The AGV, a handling tool that follows a set path, can significantly cut labor costs, boost productivity, and is commonly employed in various industries, transportation, and other sectors. The use of IPT systems to transfer power to AGVs in real-world scenarios inevitably results in vehicular vibrations during operation, causing the position of the receiving coil, mounted on the vehicle chassis, to shift in relation to the stationary transmitting coil embedded in the road surface. This displacement leads to changes in the IPT system’s mutual inductance [
9], affecting both the output power and transmission efficiency. Consequently, it is crucial to prioritize the investigation of the coil structure design and parameter optimization for the coupling mechanism in order to enhance the IPT system’s anti-misalignment performance [
10,
11].
Enhancing the anti-misalignment capabilities of IPT systems through coil structure design hinges on the construction of a uniform magnetic field [
12]. A transmitting coil with a uniform magnetic field distribution enables the receiving coil to be positioned freely, maintaining the stability of the output power and transmission efficiency. Numerous transmitting coil design methods have been proposed by researchers worldwide to achieve a uniform magnetic field distribution. The literature [
13] employs partial magnetic field cancellation and introduces a transmitting coil structure that combines forward and reverse winding, resulting in a uniform longitudinal magnetic field intensity distribution on the receiving coil plane. The literature [
14] minimizes the mutual inductance fluctuation rate within the misalignment range by connecting a reverse-wound coil in series at the transmitting end. However, both [
13,
14] rely on the enumeration method, which entails lengthy simulation calculations and complex optimization processes.
The literature [
15] suggests a group series winding–transmitting coil structure that involves winding two close-wound coil groups in series. This design achieves a uniform transverse magnetic flux generated by the transmitting coil when its outer diameter is larger than that of the receiving coil, but it only considers a single close-wound coil combination. The literature [
16] proposes a combined series winding hexagonal coil structure that merges tightly and loosely wound coils. Although this approach improves the coupling coefficients and anti-misalignment abilities of wireless power transfer systems, it merely combines mosquito and close-wound coils without further examining the impact of different turn-spacing coil arrangement methods on the coil’s magnetic induction intensity distribution. Furthermore, it does not consider the optimal combination method for achieving the most uniform magnetic field distribution.
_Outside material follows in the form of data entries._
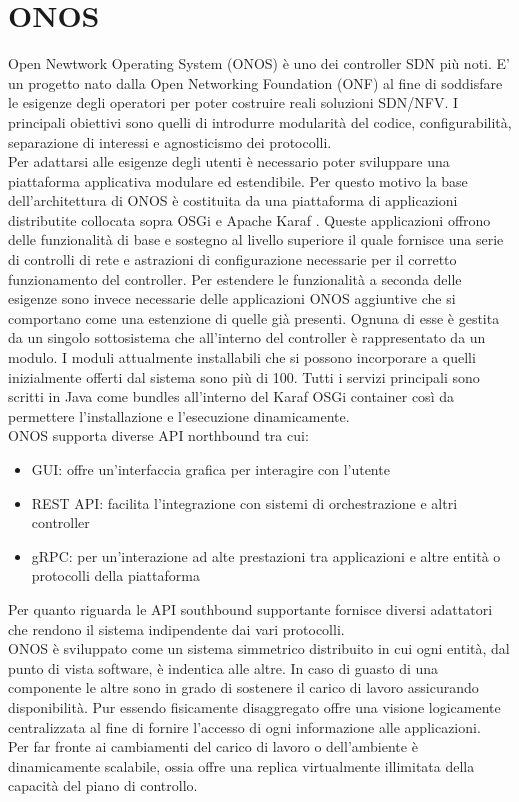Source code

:\chapter{ONOS}
Open Newtwork Operating System (ONOS) \cite{ONOS} è uno dei controller SDN più noti. 
E' un progetto nato dalla Open Networking Foundation (ONF) \cite{ONF} al fine di soddisfare le esigenze degli operatori per poter costruire reali soluzioni SDN/NFV.
I principali obiettivi sono quelli di introdurre modularità del codice, configurabilità, separazione di interessi e agnosticismo dei protocolli.
\\Per adattarsi alle esigenze degli utenti è necessario poter sviluppare una piattaforma applicativa modulare ed estendibile.
Per questo motivo la base dell'architettura di ONOS è costituita da una piattaforma di applicazioni distributite collocata sopra OSGi \cite{osgi} e Apache Karaf \cite{Apache}. 
Queste applicazioni offrono delle funzionalità di base e sostegno al livello superiore il quale fornisce una serie di controlli di rete e astrazioni di configurazione necessarie per il corretto funzionamento del controller.
Per estendere le funzionalità a seconda delle esigenze sono invece necessarie delle applicazioni ONOS aggiuntive che si comportano come una estenzione di quelle già presenti. 
Ognuna di esse è gestita da un singolo sottosistema che all'interno del controller è rappresentato da un modulo.
I moduli attualmente installabili che si possono incorporare a quelli inizialmente offerti dal sistema sono più di 100.
Tutti i servizi principali sono scritti in Java come bundles all'interno del Karaf OSGi container così da permettere l'installazione e l'esecuzione dinamicamente.
\\ONOS supporta diverse API northbound tra cui:
\begin{itemize}
\item GUI: offre un'interfaccia grafica per interagire con l'utente
\item REST API: facilita l'integrazione con sistemi di orchestrazione e altri controller 
\item gRPC: per un'interazione ad alte prestazioni tra applicazioni e altre entità o protocolli della piattaforma
\end{itemize}
Per quanto riguarda le API southbound supportante fornisce diversi adattatori che rendono il sistema indipendente dai vari protocolli.
\\ONOS è sviluppato come un sistema simmetrico distribuito in cui ogni entità, dal punto di vista software, è indentica alle altre. 
In caso di guasto di una componente le altre sono in grado di sostenere il carico di lavoro assicurando disponibilità.
Pur essendo fisicamente disaggregato offre una visione logicamente centralizzata al fine di fornire l'accesso di ogni informazione alle applicazioni.
\\Per far fronte ai cambiamenti del carico di lavoro o dell'ambiente è dinamicamente scalabile, ossia offre una replica virtualmente illimitata della capacità del piano di controllo.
This paper aims to achieve a relatively uniform magnetic field distribution by combining close-wound and mosquito coils and determining the best combination method through a comparison of the coils’ magnetic induction intensity distributions generated under various arrangement methods. In addition, to minimize mutual inductance fluctuations during the coupling coil misalignment process and to enhance the output power and transmission efficiency, the paper incorporates the tentacle algorithm to improve the whale algorithm, thus deriving the optimal coil turn spacing and the number of turns under given constraint conditions. The main contributions of this paper are listed as follows:
- (1)
A proposed double-mosquito combination (DMC) coil structure combines the magnetic induction intensity distribution analysis of the mosquito coil and the close-wound coil. This coil exhibits a relatively uniform magnetic field distribution, which can reduce the mutual inductance and output voltage fluctuation rate of the IPT system after deviation.
- (2)
The integration of the beetle antennae search algorithm into the whale algorithm is presented to calculate the novel optimal whale position using the position update formula of the beetle antennae search algorithm. Compared with the optimal whale position calculated by the conventional whale algorithm, the smaller one is selected as the optimal position within the current whale population, thereby further enhancing the convergence speed and accuracy of the whale algorithm.
- (3)
With the minimization of the coil’s mutual inductance fluctuation rate as the optimization target, the parameters of the DMC coil are optimized using the improved whale algorithm, which enhances the resistance to misalignment of the DMC coil and ensures the efficient and stable operation of the IPT system.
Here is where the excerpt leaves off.